***
Карамельный фраппучино настолько волшебный, что я даже позволяю себе причмокивать. Вытаскивая трубочку из пластикового стакана, облизываю конец, наслаждаясь остатками взбитых сливок.
— Привет.
Поднимаю голову и вижу девушку, которая стояла за стойкой.
— Я могу вам помочь? — удивлённо спрашиваю.

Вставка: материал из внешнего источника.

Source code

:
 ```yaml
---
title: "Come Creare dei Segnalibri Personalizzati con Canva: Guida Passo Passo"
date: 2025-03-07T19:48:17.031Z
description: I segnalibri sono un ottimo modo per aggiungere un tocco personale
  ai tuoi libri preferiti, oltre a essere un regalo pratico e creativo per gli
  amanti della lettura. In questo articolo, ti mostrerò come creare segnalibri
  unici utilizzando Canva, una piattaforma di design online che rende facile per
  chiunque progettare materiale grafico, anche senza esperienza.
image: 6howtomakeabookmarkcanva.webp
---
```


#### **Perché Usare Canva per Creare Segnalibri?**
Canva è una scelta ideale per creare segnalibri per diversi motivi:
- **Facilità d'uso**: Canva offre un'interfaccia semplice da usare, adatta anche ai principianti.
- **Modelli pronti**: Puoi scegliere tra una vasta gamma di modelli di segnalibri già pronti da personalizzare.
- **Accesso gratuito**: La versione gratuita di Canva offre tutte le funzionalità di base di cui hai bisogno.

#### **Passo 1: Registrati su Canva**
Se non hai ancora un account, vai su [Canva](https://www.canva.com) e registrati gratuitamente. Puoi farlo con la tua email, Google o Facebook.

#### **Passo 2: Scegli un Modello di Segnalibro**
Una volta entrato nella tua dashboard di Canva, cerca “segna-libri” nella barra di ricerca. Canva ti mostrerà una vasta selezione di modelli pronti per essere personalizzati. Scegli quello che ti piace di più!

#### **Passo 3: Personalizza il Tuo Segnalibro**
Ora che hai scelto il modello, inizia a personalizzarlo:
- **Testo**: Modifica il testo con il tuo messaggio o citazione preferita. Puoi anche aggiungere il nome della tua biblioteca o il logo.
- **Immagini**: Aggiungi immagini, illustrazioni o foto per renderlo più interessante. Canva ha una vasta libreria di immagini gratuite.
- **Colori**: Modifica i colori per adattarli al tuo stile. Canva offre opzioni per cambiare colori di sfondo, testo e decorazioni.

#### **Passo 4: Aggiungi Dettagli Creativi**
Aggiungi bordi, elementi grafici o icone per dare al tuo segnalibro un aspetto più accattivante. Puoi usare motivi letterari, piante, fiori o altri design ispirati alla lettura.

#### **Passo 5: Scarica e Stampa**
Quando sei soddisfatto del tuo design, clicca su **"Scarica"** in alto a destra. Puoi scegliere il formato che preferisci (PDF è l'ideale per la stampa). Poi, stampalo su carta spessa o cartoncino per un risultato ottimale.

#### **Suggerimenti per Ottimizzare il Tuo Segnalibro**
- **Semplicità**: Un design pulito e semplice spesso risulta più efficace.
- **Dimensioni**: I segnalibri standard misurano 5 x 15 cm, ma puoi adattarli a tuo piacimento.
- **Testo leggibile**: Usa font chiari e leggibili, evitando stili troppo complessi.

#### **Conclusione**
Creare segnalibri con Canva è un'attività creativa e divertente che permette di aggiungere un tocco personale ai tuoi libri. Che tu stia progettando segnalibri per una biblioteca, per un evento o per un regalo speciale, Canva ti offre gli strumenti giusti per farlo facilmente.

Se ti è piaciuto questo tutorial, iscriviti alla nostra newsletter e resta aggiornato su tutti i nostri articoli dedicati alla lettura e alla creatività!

Застенчивая бариста с тусклыми светлыми волосами, аккуратно затянутыми в хвост, застенчиво переступает с ноги на ногу.
— Я просто хотела уточнить, как вам напиток.
Странно. Особенно учитывая то, что я уже чуть ли не вылизал кружку.
— Потрясающе, — я слегка хмурю брови и ставлю пустую чашку обратно на стол. Она отодвигает стул напротив меня и садится. Чувствую, как напряглось всё тело.
— Я Дейзи, — говорит она с милой улыбкой. Всё ещё хмурюсь. — Я здесь работаю.
Мои губы тянутся вверх, когда я вижу, как мило она нервничает.
— Я знаю. Я частый гость, если вы ещё не заметили.
— Заметила, — она потупляет взгляд, пока тонкие пальцы рвут на части салфетку, лежавшую между нами. — Ну, я просто хотела представиться, — пожимает плечами.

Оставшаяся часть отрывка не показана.